O jogo tem algumas mecânicas que tornam o boost a outros jogadores mais difícil. A começar pelo scaling da dificuldade do mundo mediante o número de jogadores na partida. Isso quer dizer que não funciona muito bem irem para uma partida com um nível de mundo muito superior às vossas capacidades, porque a natureza do jogo é manter um ritmo de dano que é convertido em energia para a personagem. Se não ajudarem a abater os inimigos, rapidamente vão ficar no chão. E os drops estão trancados ao vosso nível máximo com que podem evoluir o equipamento.
Graficamente o jogo é no geral bastante agradável, e orgânico, mas não conseguimos tirar a cabeça do planeta Sera de Gears of War. O ambiente selvagem, repleto de ruínas de tribos ancestrais do planeta nos seus diferentes biomas, desde florestas densas a áreas do deserto extremo. O design dos inimigos repete-se um pouco, dividindo-se entre criaturas e humanos, assim como guerreiros de tribos locais.
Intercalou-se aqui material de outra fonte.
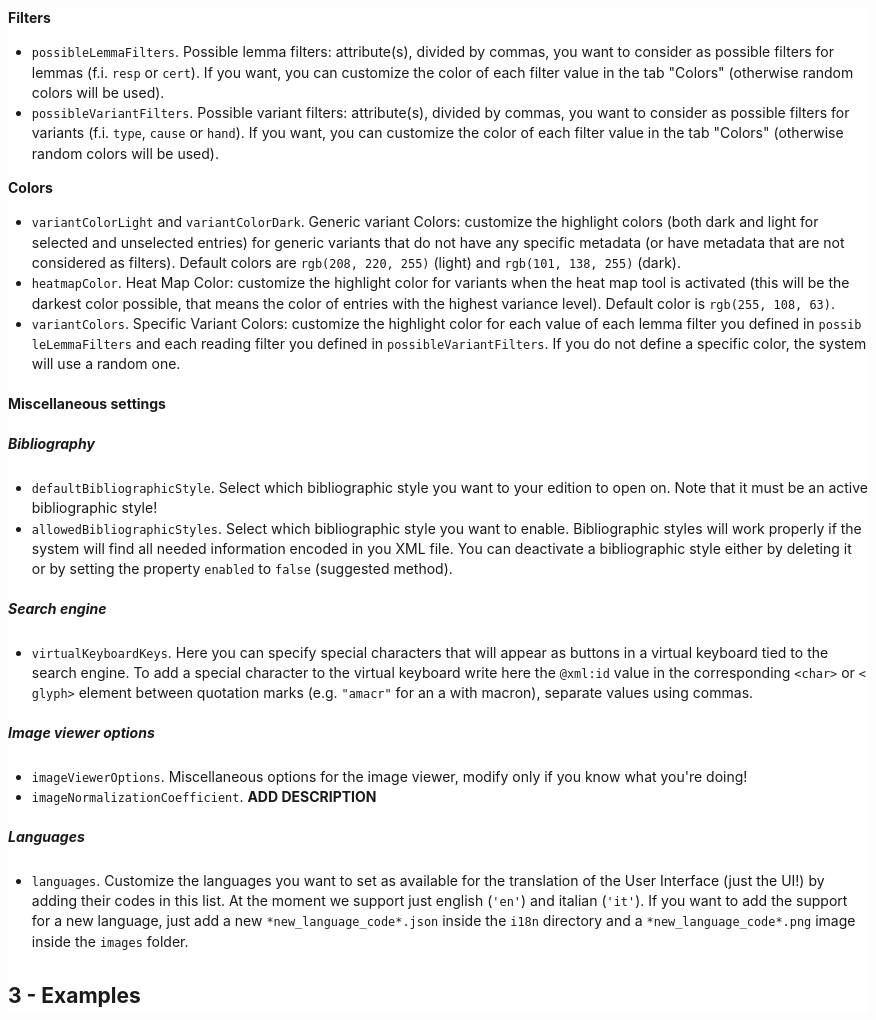 **Filters**
* `possibleLemmaFilters`. Possible lemma filters: attribute(s), divided by commas, you want to consider as possible filters for lemmas (f.i. `resp` or `cert`). If you want, you can customize the color of each filter value in the tab "Colors" (otherwise random colors will be used).
* `possibleVariantFilters`. Possible variant filters: attribute(s), divided by commas, you want to consider as possible filters for variants (f.i. `type`, `cause` or `hand`). If you want, you can customize the color of each filter value in the tab "Colors" (otherwise random colors will be used).


**Colors**
* `variantColorLight` and `variantColorDark`. Generic variant Colors: customize the highlight colors (both dark and light for selected and unselected entries) for generic variants that do not have any specific metadata (or have metadata that are not considered as filters). Default colors are `rgb(208, 220, 255)` (light) and `rgb(101, 138, 255)` (dark).
* `heatmapColor`. Heat Map Color: customize the highlight color for variants when the heat map tool is activated (this will be the darkest color possible, that means the color of entries with the highest variance level). Default color is `rgb(255, 108, 63)`.
* `variantColors`. Specific Variant Colors: customize the highlight color for each value of each lemma filter you defined in `possibleLemmaFilters` and each reading filter you defined in `possibleVariantFilters`. If you do not define a specific color, the system will use a random one.


#### Miscellaneous settings

##### Bibliography
* `defaultBibliographicStyle`. Select which bibliographic style you want to your edition to open on. Note that it must be an active bibliographic style!
* `allowedBibliographicStyles`. Select which bibliographic style you want to enable. Bibliographic styles will work properly if the system will find all needed information encoded in you XML file. You can deactivate a bibliographic style either by deleting it or by setting the property `enabled` to `false` (suggested method).

##### Search engine
* `virtualKeyboardKeys`. Here you can specify special characters that will appear as buttons in a virtual keyboard tied to the search engine. To add a special character to the virtual keyboard write here the `@xml:id` value in the corresponding `<char>` or `<glyph>` element between quotation marks (e.g. `"amacr"` for an a with macron), separate values using commas.

##### Image viewer options
* `imageViewerOptions`. Miscellaneous options for the image viewer, modify only if you know what you're doing!
* `imageNormalizationCoefficient`. **ADD DESCRIPTION**

##### Languages
* `languages`. Customize the languages you want to set as available for the translation of the User Interface (just the UI!) by adding their codes in this list. At the moment we support just english (`'en'`) and italian (`'it'`). If you want to add the support for a new language, just add a new `*new_language_code*.json` inside the `i18n` directory and a `*new_language_code*.png` image inside the `images` folder.



3 - Examples
-----------------
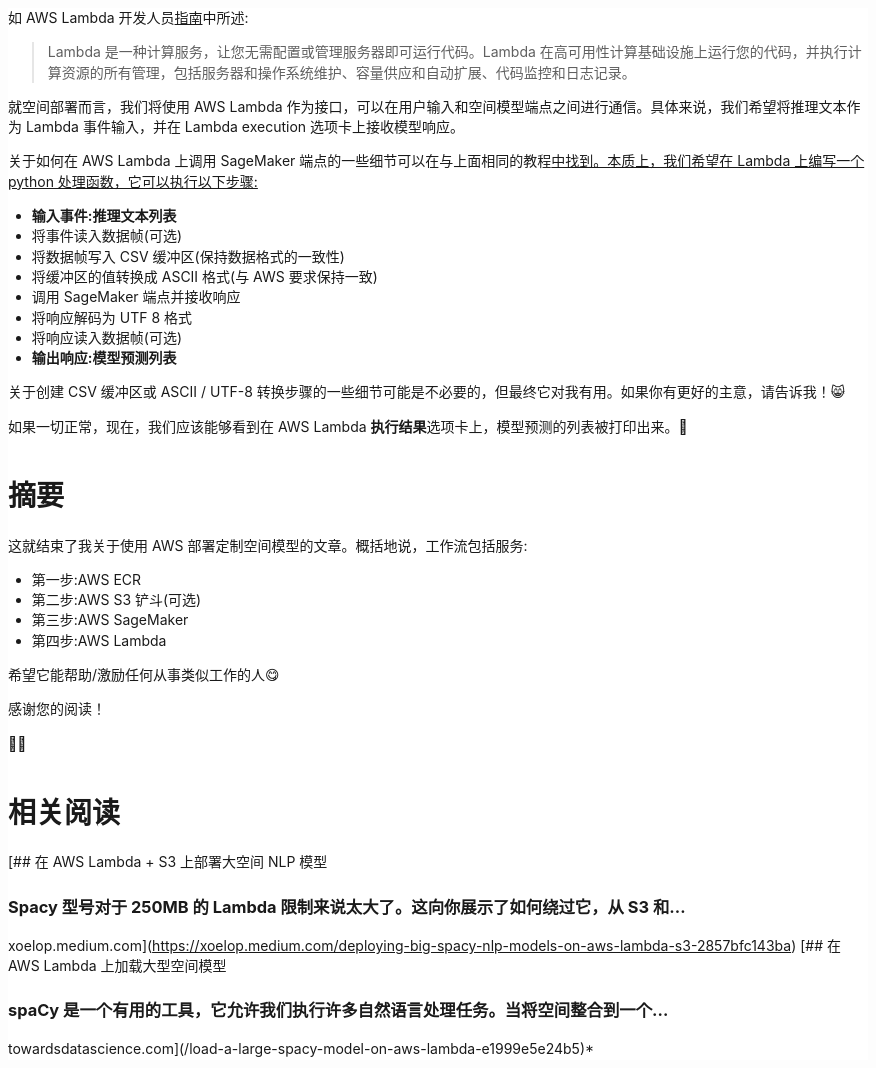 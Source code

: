 如 AWS Lambda 开发人员[指南](https://docs.aws.amazon.com/lambda/latest/dg/welcome.html)中所述:

> Lambda 是一种计算服务，让您无需配置或管理服务器即可运行代码。Lambda 在高可用性计算基础设施上运行您的代码，并执行计算资源的所有管理，包括服务器和操作系统维护、容量供应和自动扩展、代码监控和日志记录。

就空间部署而言，我们将使用 AWS Lambda 作为接口，可以在用户输入和空间模型端点之间进行通信。具体来说，我们希望将推理文本作为 Lambda 事件输入，并在 Lambda execution 选项卡上接收模型响应。

关于如何在 AWS Lambda 上调用 SageMaker 端点的一些细节可以在与上面相同的教程[中找到。本质上，我们希望在 Lambda 上编写一个 python 处理函数，它可以执行以下步骤:](https://aws.amazon.com/cn/blogs/machine-learning/call-an-amazon-sagemaker-model-endpoint-using-amazon-api-gateway-and-aws-lambda/)

*   **输入事件:推理文本列表**
*   将事件读入数据帧(可选)
*   将数据帧写入 CSV 缓冲区(保持数据格式的一致性)
*   将缓冲区的值转换成 ASCII 格式(与 AWS 要求保持一致)
*   调用 SageMaker 端点并接收响应
*   将响应解码为 UTF 8 格式
*   将响应读入数据帧(可选)
*   **输出响应:模型预测列表**

关于创建 CSV 缓冲区或 ASCII / UTF-8 转换步骤的一些细节可能是不必要的，但最终它对我有用。如果你有更好的主意，请告诉我！😸

如果一切正常，现在，我们应该能够看到在 AWS Lambda **执行结果**选项卡上，模型预测的列表被打印出来。💯

# 摘要

这就结束了我关于使用 AWS 部署定制空间模型的文章。概括地说，工作流包括服务:

*   第一步:AWS ECR
*   第二步:AWS S3 铲斗(可选)
*   第三步:AWS SageMaker
*   第四步:AWS Lambda

希望它能帮助/激励任何从事类似工作的人😋

感谢您的阅读！

🏇🏼

# 相关阅读

[](https://xoelop.medium.com/deploying-big-spacy-nlp-models-on-aws-lambda-s3-2857bfc143ba) [## 在 AWS Lambda + S3 上部署大空间 NLP 模型

### Spacy 型号对于 250MB 的 Lambda 限制来说太大了。这向你展示了如何绕过它，从 S3 和…

xoelop.medium.com](https://xoelop.medium.com/deploying-big-spacy-nlp-models-on-aws-lambda-s3-2857bfc143ba) [](/load-a-large-spacy-model-on-aws-lambda-e1999e5e24b5) [## 在 AWS Lambda 上加载大型空间模型

### spaCy 是一个有用的工具，它允许我们执行许多自然语言处理任务。当将空间整合到一个…

towardsdatascience.com](/load-a-large-spacy-model-on-aws-lambda-e1999e5e24b5)* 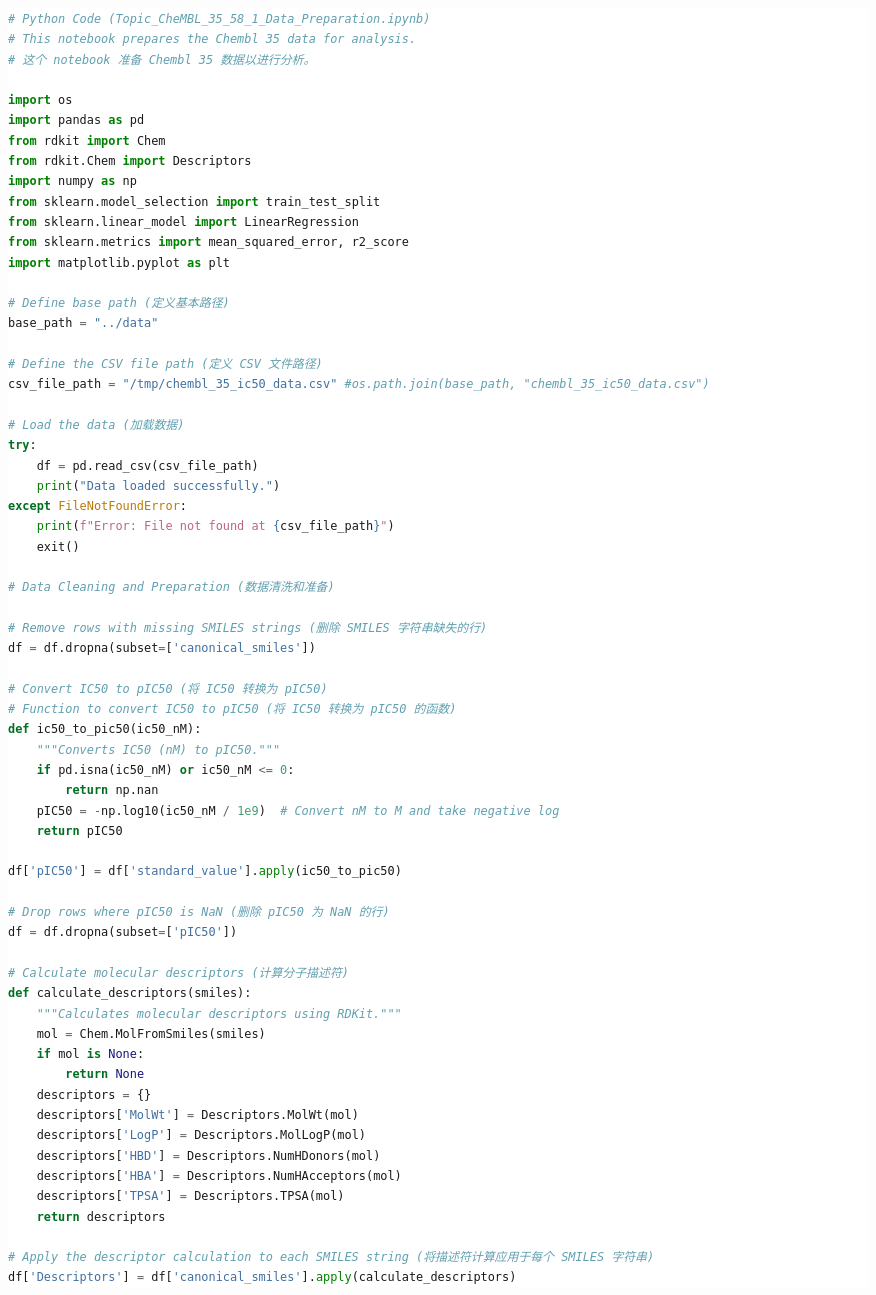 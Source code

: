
 ```python
# Python Code (Topic_CheMBL_35_58_1_Data_Preparation.ipynb)
# This notebook prepares the Chembl 35 data for analysis.
# 这个 notebook 准备 Chembl 35 数据以进行分析。

import os
import pandas as pd
from rdkit import Chem
from rdkit.Chem import Descriptors
import numpy as np
from sklearn.model_selection import train_test_split
from sklearn.linear_model import LinearRegression
from sklearn.metrics import mean_squared_error, r2_score
import matplotlib.pyplot as plt

# Define base path (定义基本路径)
base_path = "../data"

# Define the CSV file path (定义 CSV 文件路径)
csv_file_path = "/tmp/chembl_35_ic50_data.csv" #os.path.join(base_path, "chembl_35_ic50_data.csv")

# Load the data (加载数据)
try:
    df = pd.read_csv(csv_file_path)
    print("Data loaded successfully.")
except FileNotFoundError:
    print(f"Error: File not found at {csv_file_path}")
    exit()

# Data Cleaning and Preparation (数据清洗和准备)

# Remove rows with missing SMILES strings (删除 SMILES 字符串缺失的行)
df = df.dropna(subset=['canonical_smiles'])

# Convert IC50 to pIC50 (将 IC50 转换为 pIC50)
# Function to convert IC50 to pIC50 (将 IC50 转换为 pIC50 的函数)
def ic50_to_pic50(ic50_nM):
    """Converts IC50 (nM) to pIC50."""
    if pd.isna(ic50_nM) or ic50_nM <= 0:
        return np.nan
    pIC50 = -np.log10(ic50_nM / 1e9)  # Convert nM to M and take negative log
    return pIC50

df['pIC50'] = df['standard_value'].apply(ic50_to_pic50)

# Drop rows where pIC50 is NaN (删除 pIC50 为 NaN 的行)
df = df.dropna(subset=['pIC50'])

# Calculate molecular descriptors (计算分子描述符)
def calculate_descriptors(smiles):
    """Calculates molecular descriptors using RDKit."""
    mol = Chem.MolFromSmiles(smiles)
    if mol is None:
        return None
    descriptors = {}
    descriptors['MolWt'] = Descriptors.MolWt(mol)
    descriptors['LogP'] = Descriptors.MolLogP(mol)
    descriptors['HBD'] = Descriptors.NumHDonors(mol)
    descriptors['HBA'] = Descriptors.NumHAcceptors(mol)
    descriptors['TPSA'] = Descriptors.TPSA(mol)
    return descriptors

# Apply the descriptor calculation to each SMILES string (将描述符计算应用于每个 SMILES 字符串)
df['Descriptors'] = df['canonical_smiles'].apply(calculate_descriptors)
```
A campanha dura umas 20 horas e a história vai ficando mais interessante para o final. Neste caso somos um dos poucos sobreviventes de uma arca de humanos que chega a um planeta inóspito, depois da destruição da Terra. No caso do jogador, este hiberna durante muitos anos, e acorda para ver que muitos dos seus conhecidos estão envelhecidos e lutam pela sobrevivência, não só contra as criaturas do planeta, mas outras fações de humanos. o planeta é afetado por uma anomalia que transforma alguns humanos e criaturas em seres especiais, o que é o caso do jogador, que ganha as suas habilidades sobre-humanas.
Depois de acabarem o modo história, é desbloqueado o modo Expeditions, para o endgame. Semelhante às rifts de Diablo 3, este modo incentiva os jogadores a completarem os cenários o mais rapidamente possível. Basicamente percorrer o nível, eliminando tudo o que mexe, e no final, defender uma área durante alguns minutos para ativar um pilar. É repetitivo, mas a forma de ir melhorando o arsenal, pois mais uma vez, cada nível deste modo aumenta a possibilidade de drops de armas lendárias. Quanto mais rápido, mais e melhores drops, apenas no final do nível. E se morrerem perdem tudo e têm de voltar ao início.
Acredito que estas expeditions venham a desafiar os melhores jogadores a completar nos níveis mais elevados, mediante a própria melhoria da build. No entanto, esperava outros tipos de conteúdo de endgame, e não ficava nada mal umas dungeons, com bosses, semelhante a um RPG. O jogo pede mesmo um serviço, pois a ação é viciante, as builds repletas de estratégia. Ainda assim, certamente que existem builds e habilidades que vão levar nerf, pois há algum desequilíbrio entre classes. Mas o estúdio já referiu que vai continuar a trabalhar em melhorias e conteúdos. resta saber com que frequência.
Contas feitas, Outriders é um dos melhores jogos de ação cooperativos do mercado nos últimos tempos. Não inventa nada, mas compila com eficácia diversas inspirações, tornando-o um viciante shooter looter. A instabilidade dos servidores, obrigatórios para se jogar, mancham este título, mas é de louvar que o estúdio tenha optado por evitar o sistema de game as a service e colocado todo o conteúdo disponível no pacote. Mas será necessário mais conteúdo, e de preferência variado no endgame, para manter o interesse dos jogadores.
Por isso, a partir do momento que os servidores ficarem estáveis, os fãs da ação têm aqui um jogo muito válido. E a People Can Fly demonstra mais uma vez o seu talento, ainda que lhe falte um pouquinho para dar aquele derradeiro salto.